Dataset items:

******

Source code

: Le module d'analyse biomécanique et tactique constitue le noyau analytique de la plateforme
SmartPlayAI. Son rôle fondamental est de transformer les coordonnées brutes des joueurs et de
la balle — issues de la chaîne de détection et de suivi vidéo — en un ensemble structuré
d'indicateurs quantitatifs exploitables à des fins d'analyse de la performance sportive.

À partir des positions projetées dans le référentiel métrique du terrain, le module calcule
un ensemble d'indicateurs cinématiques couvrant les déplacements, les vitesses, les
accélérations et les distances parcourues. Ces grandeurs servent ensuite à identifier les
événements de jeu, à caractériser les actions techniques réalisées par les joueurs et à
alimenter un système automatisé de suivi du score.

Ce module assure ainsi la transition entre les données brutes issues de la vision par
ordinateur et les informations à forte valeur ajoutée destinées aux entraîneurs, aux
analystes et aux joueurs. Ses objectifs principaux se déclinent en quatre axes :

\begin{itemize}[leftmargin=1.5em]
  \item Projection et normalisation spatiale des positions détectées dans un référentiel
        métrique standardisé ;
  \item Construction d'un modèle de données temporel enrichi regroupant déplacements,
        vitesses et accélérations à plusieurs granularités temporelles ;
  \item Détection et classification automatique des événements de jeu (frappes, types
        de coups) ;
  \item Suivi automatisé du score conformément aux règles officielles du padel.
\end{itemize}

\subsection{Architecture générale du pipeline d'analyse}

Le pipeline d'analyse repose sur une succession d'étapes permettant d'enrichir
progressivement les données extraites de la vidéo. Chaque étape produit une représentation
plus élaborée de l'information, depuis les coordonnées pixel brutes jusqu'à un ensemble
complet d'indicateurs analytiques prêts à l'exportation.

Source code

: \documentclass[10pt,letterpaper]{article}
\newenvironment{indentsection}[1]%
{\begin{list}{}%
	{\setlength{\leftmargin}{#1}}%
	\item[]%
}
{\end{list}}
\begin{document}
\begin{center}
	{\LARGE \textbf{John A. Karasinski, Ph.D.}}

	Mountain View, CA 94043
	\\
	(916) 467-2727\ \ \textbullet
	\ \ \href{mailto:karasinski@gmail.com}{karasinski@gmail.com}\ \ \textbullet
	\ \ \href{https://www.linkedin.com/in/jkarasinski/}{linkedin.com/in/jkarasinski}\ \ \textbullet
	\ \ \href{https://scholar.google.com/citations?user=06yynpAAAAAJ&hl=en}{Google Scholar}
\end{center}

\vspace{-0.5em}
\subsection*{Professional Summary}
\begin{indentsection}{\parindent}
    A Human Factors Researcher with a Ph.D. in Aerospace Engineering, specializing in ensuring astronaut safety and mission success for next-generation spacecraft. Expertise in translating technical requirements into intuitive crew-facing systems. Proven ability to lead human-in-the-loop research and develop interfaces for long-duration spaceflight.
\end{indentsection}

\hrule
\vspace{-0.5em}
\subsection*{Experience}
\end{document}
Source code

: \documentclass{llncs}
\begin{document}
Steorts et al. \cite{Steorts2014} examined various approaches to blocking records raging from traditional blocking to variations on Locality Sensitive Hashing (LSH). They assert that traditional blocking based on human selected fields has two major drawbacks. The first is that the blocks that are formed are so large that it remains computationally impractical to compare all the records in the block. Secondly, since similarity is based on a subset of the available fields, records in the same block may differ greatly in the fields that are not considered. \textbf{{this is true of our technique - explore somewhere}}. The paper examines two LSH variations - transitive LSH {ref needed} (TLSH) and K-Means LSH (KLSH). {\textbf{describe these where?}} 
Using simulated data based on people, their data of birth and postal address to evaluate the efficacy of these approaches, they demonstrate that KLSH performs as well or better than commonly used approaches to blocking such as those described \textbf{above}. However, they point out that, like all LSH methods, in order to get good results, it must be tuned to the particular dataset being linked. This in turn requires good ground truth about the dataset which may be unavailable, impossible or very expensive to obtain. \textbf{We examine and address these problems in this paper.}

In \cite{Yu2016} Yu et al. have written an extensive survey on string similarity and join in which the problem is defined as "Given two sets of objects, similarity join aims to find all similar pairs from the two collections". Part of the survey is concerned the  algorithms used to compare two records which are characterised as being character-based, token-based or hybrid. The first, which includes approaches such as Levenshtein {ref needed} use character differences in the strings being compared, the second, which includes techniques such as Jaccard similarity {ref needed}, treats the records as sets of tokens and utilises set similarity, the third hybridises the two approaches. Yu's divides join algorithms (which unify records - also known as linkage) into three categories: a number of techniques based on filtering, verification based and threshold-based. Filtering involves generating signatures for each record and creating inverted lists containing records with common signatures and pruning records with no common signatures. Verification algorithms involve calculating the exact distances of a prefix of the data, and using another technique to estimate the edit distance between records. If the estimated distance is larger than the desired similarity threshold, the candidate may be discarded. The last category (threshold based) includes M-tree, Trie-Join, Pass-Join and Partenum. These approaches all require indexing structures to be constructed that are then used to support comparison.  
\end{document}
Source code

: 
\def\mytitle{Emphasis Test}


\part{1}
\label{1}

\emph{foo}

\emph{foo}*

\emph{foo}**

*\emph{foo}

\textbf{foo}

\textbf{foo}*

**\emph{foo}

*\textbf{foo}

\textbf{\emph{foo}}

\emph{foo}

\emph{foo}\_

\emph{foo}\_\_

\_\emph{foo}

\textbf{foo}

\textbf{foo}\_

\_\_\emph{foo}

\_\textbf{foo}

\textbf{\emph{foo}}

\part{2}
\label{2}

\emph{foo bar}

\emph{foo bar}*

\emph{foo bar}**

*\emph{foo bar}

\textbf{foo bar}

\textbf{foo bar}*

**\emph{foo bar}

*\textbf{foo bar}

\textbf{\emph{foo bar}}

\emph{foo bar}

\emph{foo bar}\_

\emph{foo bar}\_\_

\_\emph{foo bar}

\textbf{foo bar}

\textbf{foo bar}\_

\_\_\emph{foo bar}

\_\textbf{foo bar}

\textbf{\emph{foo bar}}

******

> [WORK REQUIRED] Find the lines above that hold "used", then copy each of them.

> [SOLUTION]
Using simulated data based on people, their data of birth and postal address to evaluate the efficacy of these approaches, they demonstrate that KLSH performs as well or better than commonly used approaches to blocking such as those described \textbf{above}. However, they point out that, like all LSH methods, in order to get good results, it must be tuned to the particular dataset being linked. This in turn requires good ground truth about the dataset which may be unavailable, impossible or very expensive to obtain. \textbf{We examine and address these problems in this paper.}
In \cite{Yu2016} Yu et al. have written an extensive survey on string similarity and join in which the problem is defined as "Given two sets of objects, similarity join aims to find all similar pairs from the two collections". Part of the survey is concerned the  algorithms used to compare two records which are characterised as being character-based, token-based or hybrid. The first, which includes approaches such as Levenshtein {ref needed} use character differences in the strings being compared, the second, which includes techniques such as Jaccard similarity {ref needed}, treats the records as sets of tokens and utilises set similarity, the third hybridises the two approaches. Yu's divides join algorithms (which unify records - also known as linkage) into three categories: a number of techniques based on filtering, verification based and threshold-based. Filtering involves generating signatures for each record and creating inverted lists containing records with common signatures and pruning records with no common signatures. Verification algorithms involve calculating the exact distances of a prefix of the data, and using another technique to estimate the edit distance between records. If the estimated distance is larger than the desired similarity threshold, the candidate may be discarded. The last category (threshold based) includes M-tree, Trie-Join, Pass-Join and Partenum. These approaches all require indexing structures to be constructed that are then used to support comparison.  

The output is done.